Point solutions that offer the immediate capability of carrying out the most fundamental event management on Web servers and applications are gaining momentum. However, the sheer numbers of the installed base that rely on frameworks should not be underestimated.

Computer Associates, for example, is trying to make its software more attractive to the e-commerce enterprise by installing individual pieces of its flagship platform management product Unicenter TNG for customers, says Alan Anderson, CA vice president of Desktop and Server Management.

Anderson says the "out-of-the-box" customer experience to install and manage Unicenter TNG has improved dramatically over the last few years.

"There were a lot of stories a couple of years back where only 35 or 50 percent of implementations were pulled off," Anderson says. "This is going well, now."

Management of new technology such as that of handheld and palm devices can be easily plugged in to existing desktops as normal software distribution of the extended infrastructure, Anderson added.

Stephen Swanson, Technical Operations Manager for the Colorado Department of Human Services, in Denver, says his agency has used Unicenter TNG for over three years.

Swanson says the centralized framework's flexibility features and "best practices" support services by CA -- which has involved a few on-site visits for implementation assistance by the company -- have been crucial.

"We have to be very innovative [in] how we provide support for increased technology on the desktop, new software, and increased user demands," Swanson says. "We want to use technology to support technology."

The future of solving network management interoperability issues could lie within a company's very e-business infrastructure.

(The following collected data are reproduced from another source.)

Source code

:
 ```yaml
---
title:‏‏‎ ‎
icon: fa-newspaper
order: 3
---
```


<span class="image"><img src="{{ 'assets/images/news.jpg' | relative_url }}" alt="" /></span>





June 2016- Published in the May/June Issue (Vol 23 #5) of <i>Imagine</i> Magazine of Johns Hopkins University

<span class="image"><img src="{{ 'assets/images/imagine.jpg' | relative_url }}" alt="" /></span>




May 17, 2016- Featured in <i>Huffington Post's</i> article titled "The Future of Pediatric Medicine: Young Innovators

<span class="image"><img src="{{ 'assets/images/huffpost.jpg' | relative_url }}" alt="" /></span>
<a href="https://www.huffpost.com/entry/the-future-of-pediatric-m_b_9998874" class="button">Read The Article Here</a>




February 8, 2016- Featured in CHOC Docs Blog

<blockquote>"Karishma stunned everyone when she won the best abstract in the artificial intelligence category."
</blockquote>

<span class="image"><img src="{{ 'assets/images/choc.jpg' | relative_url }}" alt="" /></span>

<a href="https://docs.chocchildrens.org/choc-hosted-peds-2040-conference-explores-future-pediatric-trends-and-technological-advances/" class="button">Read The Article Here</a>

CTOs and other company decision-makers should be on the lookout for technology that is capable of drawing a direct correlation between the actions of an IT staff and a working business plan, and vice versa.

"If you could correlate peaks and spikes and understand what dollars were pushed through which transactions, the IT staff will begin to do business-impact analysis," says analyst Steve Foote, CEO of Enswers.com, in Boston.

HP OpenView -- a favorite among network administrators because of its management platform "building block" attributes, including installation ease and extensibility -- offers HP OpenView VantagePoint to address the enterprise dilemma.

HP OpenView VantagePoint, which runs on Unix or Microsoft Windows NT/2000, is a suite of business-centric IT management products designed to translate business services through three models of intelligence: Instant Intelligence, Active Intelligence, and Business Driven Intelligence. The models examine visibility, problem notification and solving, and business rules, respectively.

However, a plethora of information is only useful if it can be correctly applied to a company's overall business plan. E-business models are no different.

E-commerce may not show any signs of slowing down, but CTOs still should not feel pressured to succeed now at the sacrifice of an unpredictable future, particularly when it comes to the backbone of their operation. Keeping a watchful eye on the changes in the industry and possessing enough flexibility to implement new features or technologies should lead to a stable management system, both in and out of the digital landscape.